Aí vocês podem me indagar: “Mas isso é vencer?” Meus caros, depende de para que se fazem debates, não é? Certamente não é para testar a capacidade mnemônica dos candidatos. Quantos vocês acham que perceberam a besteira de Lula no caso da Selic? Quantos ao menos sabem que diabo é isso e para que serve? Alckmin atacou com o gasto explosivo do Brasil com juros. Lula ignorou o debate das taxas reais e preferiu falar das nominais, que já foram, claro, muito mais altas. Em suma, sobra numerália para todos os gostos. Alckmin falou dos 40 mil petistas contratados pelo governo. Ocorre que os cargos que podem abrigar companheiros são a metade disso — é já é um escândalo. O petista também não contra-argumentou. Era quase um diálogo de surdos.
E justamente por isso o resultado acabou sendo mais satisfatório para Lula, já que suas fragilidades não foram expostas. E é ele quem está bem à frente nas pesquisas. O comando da campanha de Alckmin e ele próprio, conforme deixa claro na sabatina da Folha, não acredita que sejam 20 pontos. A nove dias da eleição, mesmo que seja a metade, um debate, nas condições em que se deu o do SBT, não terá o condão de mudar nada.

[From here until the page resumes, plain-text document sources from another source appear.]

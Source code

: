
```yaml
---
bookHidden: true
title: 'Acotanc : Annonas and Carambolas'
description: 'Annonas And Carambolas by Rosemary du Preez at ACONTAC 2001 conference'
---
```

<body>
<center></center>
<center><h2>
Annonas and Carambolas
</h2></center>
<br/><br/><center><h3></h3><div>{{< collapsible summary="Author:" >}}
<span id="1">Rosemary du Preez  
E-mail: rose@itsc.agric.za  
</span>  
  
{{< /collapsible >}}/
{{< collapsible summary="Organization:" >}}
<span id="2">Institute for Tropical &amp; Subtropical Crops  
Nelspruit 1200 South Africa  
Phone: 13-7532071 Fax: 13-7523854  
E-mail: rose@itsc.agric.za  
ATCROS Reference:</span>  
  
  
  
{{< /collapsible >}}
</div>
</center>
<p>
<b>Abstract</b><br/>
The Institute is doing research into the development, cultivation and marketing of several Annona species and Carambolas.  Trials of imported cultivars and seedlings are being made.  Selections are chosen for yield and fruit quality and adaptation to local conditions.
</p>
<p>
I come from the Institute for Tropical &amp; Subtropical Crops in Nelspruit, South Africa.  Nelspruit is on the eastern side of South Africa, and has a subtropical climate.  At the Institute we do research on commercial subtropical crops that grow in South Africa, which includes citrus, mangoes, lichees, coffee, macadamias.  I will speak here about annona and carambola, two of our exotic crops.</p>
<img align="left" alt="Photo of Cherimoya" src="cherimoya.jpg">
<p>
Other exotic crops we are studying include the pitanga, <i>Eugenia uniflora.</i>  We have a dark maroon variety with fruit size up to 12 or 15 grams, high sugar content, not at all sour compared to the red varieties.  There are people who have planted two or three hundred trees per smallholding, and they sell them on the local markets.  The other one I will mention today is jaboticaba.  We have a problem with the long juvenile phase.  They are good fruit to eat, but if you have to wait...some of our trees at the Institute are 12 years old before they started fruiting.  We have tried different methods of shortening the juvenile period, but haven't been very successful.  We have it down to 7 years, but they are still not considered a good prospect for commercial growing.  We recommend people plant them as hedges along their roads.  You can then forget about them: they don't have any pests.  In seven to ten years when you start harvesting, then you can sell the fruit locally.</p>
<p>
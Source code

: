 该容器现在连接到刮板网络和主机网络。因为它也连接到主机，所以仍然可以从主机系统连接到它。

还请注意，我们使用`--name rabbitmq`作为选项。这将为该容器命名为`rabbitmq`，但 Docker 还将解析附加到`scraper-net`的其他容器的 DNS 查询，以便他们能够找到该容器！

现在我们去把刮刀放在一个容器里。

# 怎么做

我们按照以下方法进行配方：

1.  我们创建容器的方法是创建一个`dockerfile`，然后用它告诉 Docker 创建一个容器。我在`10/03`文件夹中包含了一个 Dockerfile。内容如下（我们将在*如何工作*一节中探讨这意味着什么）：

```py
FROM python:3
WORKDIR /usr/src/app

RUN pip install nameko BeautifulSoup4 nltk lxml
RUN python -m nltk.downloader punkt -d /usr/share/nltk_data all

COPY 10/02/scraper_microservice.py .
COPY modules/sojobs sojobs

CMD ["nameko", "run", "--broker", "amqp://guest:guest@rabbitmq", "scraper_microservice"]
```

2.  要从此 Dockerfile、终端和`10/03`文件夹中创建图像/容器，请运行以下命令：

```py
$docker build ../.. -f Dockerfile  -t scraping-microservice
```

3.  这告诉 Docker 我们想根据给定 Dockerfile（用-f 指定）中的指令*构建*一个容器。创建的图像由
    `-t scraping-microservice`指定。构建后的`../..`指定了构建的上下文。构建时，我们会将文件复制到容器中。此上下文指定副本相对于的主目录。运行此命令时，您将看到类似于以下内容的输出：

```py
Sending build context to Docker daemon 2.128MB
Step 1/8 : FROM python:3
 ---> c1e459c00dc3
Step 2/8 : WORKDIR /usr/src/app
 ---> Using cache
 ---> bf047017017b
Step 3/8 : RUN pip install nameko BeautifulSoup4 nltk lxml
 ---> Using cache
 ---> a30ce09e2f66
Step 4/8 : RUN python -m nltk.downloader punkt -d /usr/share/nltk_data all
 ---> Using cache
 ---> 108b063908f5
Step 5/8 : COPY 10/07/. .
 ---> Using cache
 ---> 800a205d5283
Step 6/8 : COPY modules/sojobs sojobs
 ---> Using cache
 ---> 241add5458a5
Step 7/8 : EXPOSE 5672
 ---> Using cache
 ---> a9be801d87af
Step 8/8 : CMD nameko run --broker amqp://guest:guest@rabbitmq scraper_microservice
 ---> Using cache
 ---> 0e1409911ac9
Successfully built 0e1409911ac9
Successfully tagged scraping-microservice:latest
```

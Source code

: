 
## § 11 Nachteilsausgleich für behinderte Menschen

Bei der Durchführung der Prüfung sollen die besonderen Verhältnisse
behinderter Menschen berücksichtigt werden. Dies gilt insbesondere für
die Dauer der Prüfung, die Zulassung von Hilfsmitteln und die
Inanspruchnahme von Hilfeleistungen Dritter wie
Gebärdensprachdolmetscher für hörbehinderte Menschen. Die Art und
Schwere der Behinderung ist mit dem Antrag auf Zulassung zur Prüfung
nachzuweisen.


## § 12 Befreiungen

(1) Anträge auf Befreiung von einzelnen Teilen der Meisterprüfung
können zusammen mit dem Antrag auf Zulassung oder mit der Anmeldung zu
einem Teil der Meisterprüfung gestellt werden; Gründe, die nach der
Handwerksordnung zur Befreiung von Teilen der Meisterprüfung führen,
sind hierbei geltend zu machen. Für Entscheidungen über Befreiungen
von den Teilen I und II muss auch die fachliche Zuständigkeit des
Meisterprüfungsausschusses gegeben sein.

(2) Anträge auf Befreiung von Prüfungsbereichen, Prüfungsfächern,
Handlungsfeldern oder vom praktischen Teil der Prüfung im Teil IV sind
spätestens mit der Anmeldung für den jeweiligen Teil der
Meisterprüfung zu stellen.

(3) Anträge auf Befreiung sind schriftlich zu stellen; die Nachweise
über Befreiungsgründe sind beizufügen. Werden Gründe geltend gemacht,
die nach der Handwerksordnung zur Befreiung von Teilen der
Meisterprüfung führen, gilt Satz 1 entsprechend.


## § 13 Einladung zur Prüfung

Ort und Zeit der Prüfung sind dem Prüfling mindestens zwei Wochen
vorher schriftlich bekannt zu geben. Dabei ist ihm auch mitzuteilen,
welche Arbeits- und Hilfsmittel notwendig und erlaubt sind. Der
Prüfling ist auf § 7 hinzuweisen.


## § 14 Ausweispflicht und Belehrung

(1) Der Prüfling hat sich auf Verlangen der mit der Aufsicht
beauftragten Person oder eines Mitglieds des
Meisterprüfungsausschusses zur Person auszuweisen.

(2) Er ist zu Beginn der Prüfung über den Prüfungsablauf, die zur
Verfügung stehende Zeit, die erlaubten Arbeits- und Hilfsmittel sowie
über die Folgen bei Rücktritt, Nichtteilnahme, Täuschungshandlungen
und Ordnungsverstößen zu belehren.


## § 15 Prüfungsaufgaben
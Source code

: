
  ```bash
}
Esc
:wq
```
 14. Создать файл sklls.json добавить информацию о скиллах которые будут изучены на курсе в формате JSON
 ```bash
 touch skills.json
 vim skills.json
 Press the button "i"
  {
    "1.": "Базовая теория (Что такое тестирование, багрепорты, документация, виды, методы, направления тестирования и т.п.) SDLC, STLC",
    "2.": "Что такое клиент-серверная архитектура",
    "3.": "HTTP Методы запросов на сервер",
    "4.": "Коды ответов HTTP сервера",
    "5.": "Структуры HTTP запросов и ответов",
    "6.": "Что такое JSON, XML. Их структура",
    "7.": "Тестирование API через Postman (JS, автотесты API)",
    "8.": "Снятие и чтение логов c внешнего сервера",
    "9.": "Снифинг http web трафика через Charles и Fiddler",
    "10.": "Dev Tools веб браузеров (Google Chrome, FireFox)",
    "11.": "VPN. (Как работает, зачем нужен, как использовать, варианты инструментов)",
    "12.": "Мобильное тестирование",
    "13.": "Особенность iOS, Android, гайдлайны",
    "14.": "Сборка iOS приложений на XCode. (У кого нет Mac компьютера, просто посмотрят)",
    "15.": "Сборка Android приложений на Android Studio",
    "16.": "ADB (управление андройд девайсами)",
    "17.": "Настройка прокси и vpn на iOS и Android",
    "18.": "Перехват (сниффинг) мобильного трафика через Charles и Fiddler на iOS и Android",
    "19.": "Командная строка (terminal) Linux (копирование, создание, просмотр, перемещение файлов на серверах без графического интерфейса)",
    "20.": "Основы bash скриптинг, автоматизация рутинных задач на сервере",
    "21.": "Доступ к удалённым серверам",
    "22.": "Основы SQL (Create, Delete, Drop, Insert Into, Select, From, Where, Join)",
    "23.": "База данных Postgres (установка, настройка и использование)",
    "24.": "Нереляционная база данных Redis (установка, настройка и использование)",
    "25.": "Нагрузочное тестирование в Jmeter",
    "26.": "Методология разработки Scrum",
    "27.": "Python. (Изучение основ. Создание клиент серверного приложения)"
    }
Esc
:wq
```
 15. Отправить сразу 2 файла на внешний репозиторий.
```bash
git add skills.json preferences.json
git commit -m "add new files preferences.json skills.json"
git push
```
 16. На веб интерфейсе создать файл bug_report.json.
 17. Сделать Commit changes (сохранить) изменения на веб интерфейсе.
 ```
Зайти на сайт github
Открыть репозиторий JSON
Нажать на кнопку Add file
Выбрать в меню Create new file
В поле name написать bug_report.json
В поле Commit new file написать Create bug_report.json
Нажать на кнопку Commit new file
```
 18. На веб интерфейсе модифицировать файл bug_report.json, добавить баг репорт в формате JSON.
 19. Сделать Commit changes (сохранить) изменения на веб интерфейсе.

Lula fez uma pergunta que ele sabe que tangencia a delinqüência política e intelectual: aonde foi parar o dinheiro da venda das estatais? Era a hora de Alckmin contra-atacar — aí, sim, com números, muitos —, trazendo à luz as virtudes da privatização, acusando a demagogia do PT e, por que não?, as mentiras espalhadas pelo próprio Lula. A resposta veio, mas fraca. Se Lula falou tanta bobagem, por que não se queimou? Porque elas não foram exploradas por seu adversário, excessivamente cordato nesta quinta. Alckmin foi mais duro em marcar a sua diferença em relação a Lula no que diz respeito ao corte de gastos e à política fiscal. Mas tais assuntos, convenha-se, são quase etéreos para a larga maioria.
Então...
Bem, então temos um presidente que está prestes a se reeleger e que pode, a qualquer momento, ser colhido pelo trem da legalidade — da Constituição à Lei Eleitoral. A menos que se ignore o Estado de Direito e se transforme a urna em tribunal, condição que faria de Lula, na prática, um ditador. Teríamos um presidente da República a quem tudo seria permitido. É isso ou é a crise, já que os petistas deixam claro que não aceitarão qualquer veredicto que não seja a tal “vontade do povo”. Resumindo: é crise ou crise.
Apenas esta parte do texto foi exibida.